• YOUR GOAL
Collect all lines from the records below that include the word "begin".

• Stored data entries
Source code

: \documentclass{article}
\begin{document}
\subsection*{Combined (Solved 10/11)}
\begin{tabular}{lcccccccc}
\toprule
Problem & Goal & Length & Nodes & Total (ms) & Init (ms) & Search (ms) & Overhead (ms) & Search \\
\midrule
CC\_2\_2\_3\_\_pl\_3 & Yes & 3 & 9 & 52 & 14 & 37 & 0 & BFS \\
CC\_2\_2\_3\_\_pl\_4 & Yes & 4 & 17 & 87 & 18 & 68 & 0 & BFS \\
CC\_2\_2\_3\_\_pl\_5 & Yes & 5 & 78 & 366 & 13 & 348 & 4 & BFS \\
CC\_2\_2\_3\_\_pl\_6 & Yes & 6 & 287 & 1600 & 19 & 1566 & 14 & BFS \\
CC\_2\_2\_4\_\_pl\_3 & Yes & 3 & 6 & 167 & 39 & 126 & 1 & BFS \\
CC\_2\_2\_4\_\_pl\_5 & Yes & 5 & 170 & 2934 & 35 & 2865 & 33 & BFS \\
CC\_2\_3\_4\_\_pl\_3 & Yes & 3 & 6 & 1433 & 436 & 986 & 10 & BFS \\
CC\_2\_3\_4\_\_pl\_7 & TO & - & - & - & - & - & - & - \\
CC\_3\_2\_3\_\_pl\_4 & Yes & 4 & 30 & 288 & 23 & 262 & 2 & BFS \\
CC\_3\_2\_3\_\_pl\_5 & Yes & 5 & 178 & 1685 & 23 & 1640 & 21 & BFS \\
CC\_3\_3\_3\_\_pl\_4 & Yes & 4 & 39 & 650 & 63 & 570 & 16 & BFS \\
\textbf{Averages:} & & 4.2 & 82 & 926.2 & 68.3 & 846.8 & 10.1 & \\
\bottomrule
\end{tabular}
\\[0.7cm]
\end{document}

• SOLUTION FOR THIS TASK
\begin{document}
\begin{tabular}{lcccccccc}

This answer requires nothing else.